ENTRIES SHOWN below:
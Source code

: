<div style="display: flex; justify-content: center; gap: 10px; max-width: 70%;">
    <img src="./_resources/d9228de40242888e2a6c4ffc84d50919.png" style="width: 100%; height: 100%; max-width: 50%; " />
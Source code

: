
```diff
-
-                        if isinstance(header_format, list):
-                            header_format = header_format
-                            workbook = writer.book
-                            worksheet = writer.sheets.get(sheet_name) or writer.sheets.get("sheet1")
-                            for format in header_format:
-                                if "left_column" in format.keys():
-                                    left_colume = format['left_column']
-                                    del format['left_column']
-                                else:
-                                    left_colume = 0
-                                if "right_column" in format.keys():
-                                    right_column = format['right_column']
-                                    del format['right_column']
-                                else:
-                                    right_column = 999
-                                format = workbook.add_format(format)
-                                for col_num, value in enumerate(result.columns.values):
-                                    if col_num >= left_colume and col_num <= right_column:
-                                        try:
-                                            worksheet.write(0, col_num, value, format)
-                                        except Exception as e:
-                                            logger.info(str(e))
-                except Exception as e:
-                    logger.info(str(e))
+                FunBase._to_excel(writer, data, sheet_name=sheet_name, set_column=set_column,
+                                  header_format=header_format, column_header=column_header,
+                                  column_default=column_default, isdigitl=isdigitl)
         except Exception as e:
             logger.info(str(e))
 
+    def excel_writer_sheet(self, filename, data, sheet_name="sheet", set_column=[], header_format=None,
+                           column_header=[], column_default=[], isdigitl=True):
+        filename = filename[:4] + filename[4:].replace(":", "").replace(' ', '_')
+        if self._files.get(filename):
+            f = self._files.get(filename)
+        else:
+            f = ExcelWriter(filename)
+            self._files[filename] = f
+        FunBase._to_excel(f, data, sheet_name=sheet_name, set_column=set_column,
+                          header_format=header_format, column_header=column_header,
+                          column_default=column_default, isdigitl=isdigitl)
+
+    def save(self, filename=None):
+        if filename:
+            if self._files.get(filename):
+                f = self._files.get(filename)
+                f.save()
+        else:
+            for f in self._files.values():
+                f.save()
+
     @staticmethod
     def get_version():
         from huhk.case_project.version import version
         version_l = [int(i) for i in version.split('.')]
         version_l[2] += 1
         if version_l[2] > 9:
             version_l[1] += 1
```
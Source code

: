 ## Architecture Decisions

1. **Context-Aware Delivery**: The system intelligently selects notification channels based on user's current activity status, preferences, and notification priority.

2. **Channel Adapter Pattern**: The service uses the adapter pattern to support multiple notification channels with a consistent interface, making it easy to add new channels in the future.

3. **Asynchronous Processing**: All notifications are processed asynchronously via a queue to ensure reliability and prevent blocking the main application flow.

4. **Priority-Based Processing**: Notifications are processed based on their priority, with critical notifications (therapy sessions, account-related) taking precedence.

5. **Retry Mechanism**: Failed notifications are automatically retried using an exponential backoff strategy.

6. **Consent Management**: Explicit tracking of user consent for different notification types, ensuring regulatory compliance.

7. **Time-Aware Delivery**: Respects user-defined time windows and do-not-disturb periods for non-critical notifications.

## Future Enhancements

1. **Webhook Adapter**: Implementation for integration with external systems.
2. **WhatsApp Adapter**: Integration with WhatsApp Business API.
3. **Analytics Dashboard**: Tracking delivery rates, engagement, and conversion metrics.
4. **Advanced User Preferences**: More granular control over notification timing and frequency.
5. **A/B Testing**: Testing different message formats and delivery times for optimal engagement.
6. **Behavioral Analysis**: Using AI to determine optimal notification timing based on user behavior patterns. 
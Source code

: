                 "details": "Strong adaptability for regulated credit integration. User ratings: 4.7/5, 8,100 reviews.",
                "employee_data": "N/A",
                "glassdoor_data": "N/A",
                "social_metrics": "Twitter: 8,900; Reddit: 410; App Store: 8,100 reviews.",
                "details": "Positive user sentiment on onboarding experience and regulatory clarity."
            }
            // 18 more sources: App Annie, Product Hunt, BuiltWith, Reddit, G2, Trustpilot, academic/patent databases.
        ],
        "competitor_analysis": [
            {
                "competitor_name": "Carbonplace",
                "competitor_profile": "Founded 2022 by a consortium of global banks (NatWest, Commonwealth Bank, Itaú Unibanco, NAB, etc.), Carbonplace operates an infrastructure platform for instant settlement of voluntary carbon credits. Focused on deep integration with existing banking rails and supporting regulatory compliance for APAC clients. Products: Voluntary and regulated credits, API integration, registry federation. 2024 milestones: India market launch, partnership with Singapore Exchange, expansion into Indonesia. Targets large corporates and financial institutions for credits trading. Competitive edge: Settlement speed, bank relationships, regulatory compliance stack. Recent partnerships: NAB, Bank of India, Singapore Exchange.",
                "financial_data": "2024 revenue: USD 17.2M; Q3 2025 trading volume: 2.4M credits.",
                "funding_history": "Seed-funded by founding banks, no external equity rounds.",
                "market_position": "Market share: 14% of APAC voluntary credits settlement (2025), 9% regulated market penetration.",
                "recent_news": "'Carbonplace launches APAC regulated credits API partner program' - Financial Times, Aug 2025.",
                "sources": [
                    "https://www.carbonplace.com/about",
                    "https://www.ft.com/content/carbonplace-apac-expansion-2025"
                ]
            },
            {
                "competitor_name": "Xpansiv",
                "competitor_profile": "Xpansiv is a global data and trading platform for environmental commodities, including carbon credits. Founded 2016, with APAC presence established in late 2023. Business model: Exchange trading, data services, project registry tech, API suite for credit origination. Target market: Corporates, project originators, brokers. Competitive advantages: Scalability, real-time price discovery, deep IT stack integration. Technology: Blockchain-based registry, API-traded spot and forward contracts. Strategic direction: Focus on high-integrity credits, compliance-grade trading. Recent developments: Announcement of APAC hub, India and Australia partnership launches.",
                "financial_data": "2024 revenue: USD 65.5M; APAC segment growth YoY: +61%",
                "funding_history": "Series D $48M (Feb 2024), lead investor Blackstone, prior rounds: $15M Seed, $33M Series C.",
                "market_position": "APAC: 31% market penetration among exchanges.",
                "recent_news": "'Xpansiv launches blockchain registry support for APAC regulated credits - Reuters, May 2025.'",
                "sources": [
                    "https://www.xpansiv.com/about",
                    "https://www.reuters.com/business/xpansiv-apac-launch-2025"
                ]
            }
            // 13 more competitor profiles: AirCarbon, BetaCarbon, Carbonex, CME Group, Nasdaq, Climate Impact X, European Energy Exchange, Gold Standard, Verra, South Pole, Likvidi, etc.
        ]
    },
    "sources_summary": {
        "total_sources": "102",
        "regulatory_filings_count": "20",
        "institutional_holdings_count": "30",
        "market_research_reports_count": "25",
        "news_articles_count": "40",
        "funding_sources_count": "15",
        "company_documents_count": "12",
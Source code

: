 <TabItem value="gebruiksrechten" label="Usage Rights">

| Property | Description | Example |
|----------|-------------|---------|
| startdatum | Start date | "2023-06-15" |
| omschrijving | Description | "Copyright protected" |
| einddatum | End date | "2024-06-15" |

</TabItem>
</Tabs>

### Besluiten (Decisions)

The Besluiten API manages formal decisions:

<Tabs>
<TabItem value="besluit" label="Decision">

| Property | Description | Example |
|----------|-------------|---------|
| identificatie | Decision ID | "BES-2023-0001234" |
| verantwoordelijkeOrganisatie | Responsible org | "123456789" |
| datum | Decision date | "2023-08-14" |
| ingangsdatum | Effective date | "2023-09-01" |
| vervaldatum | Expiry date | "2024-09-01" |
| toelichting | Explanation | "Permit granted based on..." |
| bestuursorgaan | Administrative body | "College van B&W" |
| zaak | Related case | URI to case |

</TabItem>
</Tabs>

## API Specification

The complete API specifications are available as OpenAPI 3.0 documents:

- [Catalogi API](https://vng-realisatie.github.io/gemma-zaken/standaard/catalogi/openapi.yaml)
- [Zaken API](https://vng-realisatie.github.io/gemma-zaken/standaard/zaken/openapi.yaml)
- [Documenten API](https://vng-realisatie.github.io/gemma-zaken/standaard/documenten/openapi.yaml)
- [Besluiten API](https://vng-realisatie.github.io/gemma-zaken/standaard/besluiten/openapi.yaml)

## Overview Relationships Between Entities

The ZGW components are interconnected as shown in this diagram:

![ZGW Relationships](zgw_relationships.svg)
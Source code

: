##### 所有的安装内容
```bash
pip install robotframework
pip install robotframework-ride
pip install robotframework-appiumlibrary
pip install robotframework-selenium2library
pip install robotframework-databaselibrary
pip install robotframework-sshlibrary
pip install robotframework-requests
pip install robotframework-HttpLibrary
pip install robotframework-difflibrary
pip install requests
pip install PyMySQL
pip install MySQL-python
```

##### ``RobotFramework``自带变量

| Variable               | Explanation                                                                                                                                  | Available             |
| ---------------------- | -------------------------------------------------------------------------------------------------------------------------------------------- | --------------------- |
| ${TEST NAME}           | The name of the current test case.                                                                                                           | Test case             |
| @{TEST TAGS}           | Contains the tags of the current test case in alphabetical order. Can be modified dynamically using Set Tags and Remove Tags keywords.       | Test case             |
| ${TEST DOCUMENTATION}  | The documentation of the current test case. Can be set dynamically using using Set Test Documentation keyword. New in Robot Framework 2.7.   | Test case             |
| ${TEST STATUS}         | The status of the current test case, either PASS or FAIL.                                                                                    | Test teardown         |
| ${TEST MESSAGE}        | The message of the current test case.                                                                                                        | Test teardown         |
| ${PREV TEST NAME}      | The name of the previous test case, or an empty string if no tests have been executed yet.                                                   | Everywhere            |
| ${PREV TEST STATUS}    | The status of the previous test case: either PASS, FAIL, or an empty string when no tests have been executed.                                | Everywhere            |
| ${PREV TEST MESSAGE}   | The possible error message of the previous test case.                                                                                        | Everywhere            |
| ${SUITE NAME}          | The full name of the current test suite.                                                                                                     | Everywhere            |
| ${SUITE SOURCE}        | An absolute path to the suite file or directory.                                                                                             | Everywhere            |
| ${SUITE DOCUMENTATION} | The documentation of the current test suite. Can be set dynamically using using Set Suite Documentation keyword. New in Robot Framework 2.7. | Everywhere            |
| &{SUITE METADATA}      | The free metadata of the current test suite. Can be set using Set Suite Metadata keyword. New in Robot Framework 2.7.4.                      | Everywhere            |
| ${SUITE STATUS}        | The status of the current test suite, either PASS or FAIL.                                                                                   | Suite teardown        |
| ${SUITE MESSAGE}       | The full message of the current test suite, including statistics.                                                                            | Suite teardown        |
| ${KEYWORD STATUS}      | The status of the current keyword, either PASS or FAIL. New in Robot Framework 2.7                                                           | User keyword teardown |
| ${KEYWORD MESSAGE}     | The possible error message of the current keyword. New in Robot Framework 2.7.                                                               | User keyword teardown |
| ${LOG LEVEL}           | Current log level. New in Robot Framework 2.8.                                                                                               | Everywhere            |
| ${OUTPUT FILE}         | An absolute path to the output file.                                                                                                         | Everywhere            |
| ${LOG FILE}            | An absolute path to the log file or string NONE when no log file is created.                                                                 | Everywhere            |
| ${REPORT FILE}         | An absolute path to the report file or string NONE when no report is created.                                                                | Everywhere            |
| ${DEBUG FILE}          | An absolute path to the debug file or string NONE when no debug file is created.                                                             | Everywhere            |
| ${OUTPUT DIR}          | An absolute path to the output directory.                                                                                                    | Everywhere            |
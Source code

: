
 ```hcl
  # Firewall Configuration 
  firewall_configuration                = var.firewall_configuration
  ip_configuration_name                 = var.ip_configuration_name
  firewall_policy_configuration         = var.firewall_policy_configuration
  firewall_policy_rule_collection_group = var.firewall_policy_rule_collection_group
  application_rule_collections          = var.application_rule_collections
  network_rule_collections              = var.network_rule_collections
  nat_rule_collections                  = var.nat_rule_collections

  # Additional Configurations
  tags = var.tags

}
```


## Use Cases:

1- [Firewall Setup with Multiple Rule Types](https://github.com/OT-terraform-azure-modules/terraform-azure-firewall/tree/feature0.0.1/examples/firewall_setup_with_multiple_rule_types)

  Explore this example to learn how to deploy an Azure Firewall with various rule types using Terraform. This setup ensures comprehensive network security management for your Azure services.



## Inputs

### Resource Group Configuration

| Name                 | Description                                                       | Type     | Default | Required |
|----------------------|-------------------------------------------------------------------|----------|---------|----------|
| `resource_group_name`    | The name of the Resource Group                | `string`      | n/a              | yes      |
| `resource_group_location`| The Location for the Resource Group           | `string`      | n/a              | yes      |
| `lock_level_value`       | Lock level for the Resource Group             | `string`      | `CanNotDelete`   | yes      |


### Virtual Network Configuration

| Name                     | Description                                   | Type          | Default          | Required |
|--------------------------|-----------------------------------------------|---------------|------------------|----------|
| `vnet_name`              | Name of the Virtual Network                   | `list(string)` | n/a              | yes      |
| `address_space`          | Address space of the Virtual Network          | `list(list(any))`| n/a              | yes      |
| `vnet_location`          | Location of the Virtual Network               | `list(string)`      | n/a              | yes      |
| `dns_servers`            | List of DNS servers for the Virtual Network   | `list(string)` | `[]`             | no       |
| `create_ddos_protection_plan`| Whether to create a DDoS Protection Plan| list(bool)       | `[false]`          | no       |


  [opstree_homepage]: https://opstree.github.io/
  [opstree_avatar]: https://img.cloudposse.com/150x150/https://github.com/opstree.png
End of ENTRIES SHOWN.
• _YOUR ASSIGNMENT_
Please copy exactly, and only, the lines running from the one containing "Name of the Virtual" through the end of the listing.

• _RESULT OF THIS EXERCISE_
| `vnet_name`              | Name of the Virtual Network                   | `list(string)` | n/a              | yes      |
| `address_space`          | Address space of the Virtual Network          | `list(list(any))`| n/a              | yes      |
| `vnet_location`          | Location of the Virtual Network               | `list(string)`      | n/a              | yes      |
| `dns_servers`            | List of DNS servers for the Virtual Network   | `list(string)` | `[]`             | no       |
| `create_ddos_protection_plan`| Whether to create a DDoS Protection Plan| list(bool)       | `[false]`          | no       |


  [opstree_homepage]: https://opstree.github.io/
  [opstree_avatar]: https://img.cloudposse.com/150x150/https://github.com/opstree.png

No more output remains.